Our history and heritage

A welcome last post for historic digger statue

A much-loved World War I digger statue returned to its home in Glebe’s Harold Park after 60 years.

  • The Last Post and a moving ceremony

    At a moving ceremony, the first memorial featuring a World War I digger statue made in Australia was rededicated and welcomed home to Harold Park.

    A bugler played the Last Post. Clergy from 3 local churches said prayers and blessed the statue as members of the community gathered to pay their respects.

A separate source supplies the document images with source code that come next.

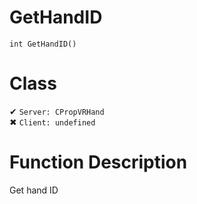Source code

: # GetHandID
```
int GetHandID()
```
# Class
✔ `Server: CPropVRHand`  
✖ `Client: undefined`  

# Function Description
Get hand ID
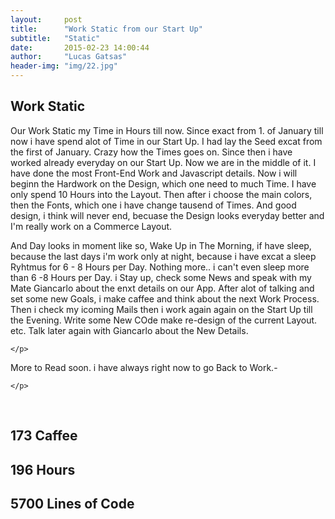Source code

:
 ```yaml
---
layout:     post
title:      "Work Static from our Start Up"
subtitle:   "Static"
date:       2015-02-23 14:00:44
author:     "Lucas Gatsas"
header-img: "img/22.jpg"
---
```

<h2 class="section-heading">Work Static</h2>


<p>Our Work Static my Time in Hours till now. Since exact from 1. of January till now i have spend alot of Time in our Start Up. I had lay the Seed excat from the first of January. Crazy how the Times goes on. Since then i have worked already everyday on our Start Up. Now we are in the middle of it. I have done the most Front-End Work and Javascript details. Now i will beginn the Hardwork on the Design, which one need to much Time. I have only spend 10 Hours into the Layout. Then after i choose the main colors, then the Fonts, which one i have change tausend of Times. And good design, i think will never end, becuase the Design looks everyday better and I'm really work on a Commerce Layout.  </p>


<p>
And Day looks in moment like so, Wake Up in The Morning, if have sleep, because the last days i'm work only at night, because i have excat a sleep Ryhtmus for 6 - 8 Hours per Day. Nothing more.. i can't even sleep more than 6 -8 Hours per Day. i Stay up, check some News and speak with my Mate Giancarlo about the enxt details on our App. After alot of talking and set some new Goals, i make caffee and think about the next Work Process. Then i check my icoming Mails then i work again again on the Start Up till the Evening. Write some New COde make re-design of the current Layout. etc. Talk later again with Giancarlo about the New Details.

	</p>


<p>
More to Read soon. i have always right now to go Back to Work.- 

	</p>

<br>

<h2 class="section-heading">173 Caffee</h2>

<h2 class="section-heading">196 Hours</h2>

<h2 class="section-heading">5700 Lines of Code</h2>
<!--
<div class="row">
        <div class="col-md-4"></div>
        <div class="col-md-4"><img class="img-circle img-responsive img-center" src="{{ site.baseurl }}/img/9k=.jpg" alt="">  <h3>Helen V. Holmes
                    <small>Designer and Front-End Web Developer @Capital One - U.S.A</small>
                </h3></div>
        <div class="col-md-4"></div>
      </div>
-->





<!--
<a href="#">
    <img src="{{ site.baseurl }}/img/googleanalstic.png" alt="Post Sample Image" style="width:100%">
</a>
-->


<blockquote>

	

</blockquote>

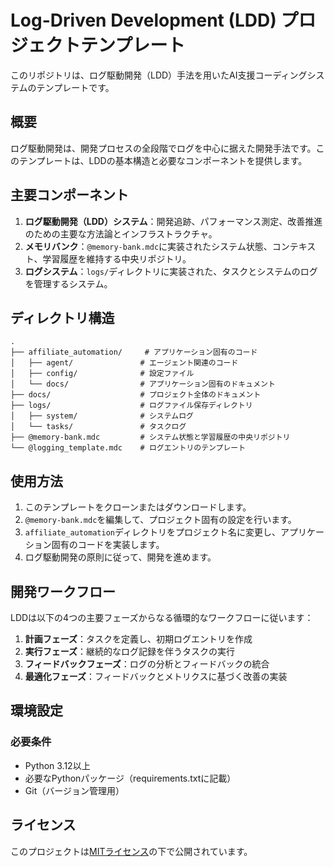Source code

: # Log-Driven Development (LDD) プロジェクトテンプレート

このリポジトリは、ログ駆動開発（LDD）手法を用いたAI支援コーディングシステムのテンプレートです。

## 概要

ログ駆動開発は、開発プロセスの全段階でログを中心に据えた開発手法です。このテンプレートは、LDDの基本構造と必要なコンポーネントを提供します。

## 主要コンポーネント

1. **ログ駆動開発（LDD）システム**：開発追跡、パフォーマンス測定、改善推進のための主要な方法論とインフラストラクチャ。
2. **メモリバンク**：`@memory-bank.mdc`に実装されたシステム状態、コンテキスト、学習履歴を維持する中央リポジトリ。
3. **ログシステム**：`logs/`ディレクトリに実装された、タスクとシステムのログを管理するシステム。

## ディレクトリ構造

```
.
├── affiliate_automation/     # アプリケーション固有のコード
│   ├── agent/               # エージェント関連のコード
│   ├── config/              # 設定ファイル
│   └── docs/                # アプリケーション固有のドキュメント
├── docs/                    # プロジェクト全体のドキュメント
├── logs/                    # ログファイル保存ディレクトリ
│   ├── system/              # システムログ
│   └── tasks/               # タスクログ
├── @memory-bank.mdc         # システム状態と学習履歴の中央リポジトリ
└── @logging_template.mdc    # ログエントリのテンプレート
```

## 使用方法

1. このテンプレートをクローンまたはダウンロードします。
2. `@memory-bank.mdc`を編集して、プロジェクト固有の設定を行います。
3. `affiliate_automation`ディレクトリをプロジェクト名に変更し、アプリケーション固有のコードを実装します。
4. ログ駆動開発の原則に従って、開発を進めます。

## 開発ワークフロー

LDDは以下の4つの主要フェーズからなる循環的なワークフローに従います：

1. **計画フェーズ**：タスクを定義し、初期ログエントリを作成
2. **実行フェーズ**：継続的なログ記録を伴うタスクの実行
3. **フィードバックフェーズ**：ログの分析とフィードバックの統合
4. **最適化フェーズ**：フィードバックとメトリクスに基づく改善の実装

## 環境設定

### 必要条件

- Python 3.12以上
- 必要なPythonパッケージ（requirements.txtに記載）
- Git（バージョン管理用）

## ライセンス

このプロジェクトは[MITライセンス](LICENSE)の下で公開されています。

  • Restored and returned home

    The official rededication on Thursday 8 November took place 102 years after the statue was first unveiled – and 100 years after peace was declared at the 11th hour of the 11th day on the 11th month in 1918.

  • Paying our respects

    Lord Mayor Clover Moore was joined by members of the Glebe Society and State Transit Authority who had campaigned for the historic memorial’s restoration. As part of the ceremony, the Lord Mayor and Diane Hutchinson from the Glebe Society both laid a wreath.

  • Honouring fallen comrades

    The original Rozelle tram workers were devastated by the deaths of their colleagues at Gallipoli and later on the western front. They banded together to fund the statue, which was housed in the workers’ award-winning gardens.

    There are 34 men listed on the memorial. 4 are known to have served in Gallipoli, the rest served on the western front.

    This is Australia’s first digger statue commissioned and paid for by work comrades to honour the soldiers who died during World War I.

  • A true blue digger

    Unusually for its time, the statue depicts an Australian soldier in a relaxed pose. His slouch hat is turned down all round, shirt opened at the collar and sleeves rolled up. Holding a rifle, the bayonet is fixed and ready for battle.

    The statue is made from cement and was created by Irish-born sculptor, Edwin W McGowan in Sydney in 1916. McGowan lived in Leichhardt for a number of years and became renowned for his work creating lifelike digger statues.

  • The journey home begins

    For 40 years, the digger stood guard outside the Rozelle tramsheds. When they were closed in 1958, it was moved with the tram workers to the Leichhardt bus depot. After a request from the Glebe Society, the City agreed to acquire the statue and restore and relocate it to the original site.

  • A careful restoration

    Specialist restoration company, International Conservation Services, repaired the historic figure.

    While the digger statue was intact, restoration and conservation work was needed to repair the cracked and peeling statue. The statue was repainted and the copper plaques featuring the names of the fallen soldiers were repaired. A new plinth was created to hold the digger.

  • A lasting symbol of sacrifice

    Ceremony host Ted McKeown from the Glebe Society served in the Australian Army Reserve and was among those who campaigned to have the memorial returned to Harold Park.

    “The statue will stand as a lasting symbol of their sacrifice and, given its prominent position, will remind visitors for many years of the heroism and bravery of the workers of the tramsheds,” Mr McKeown said.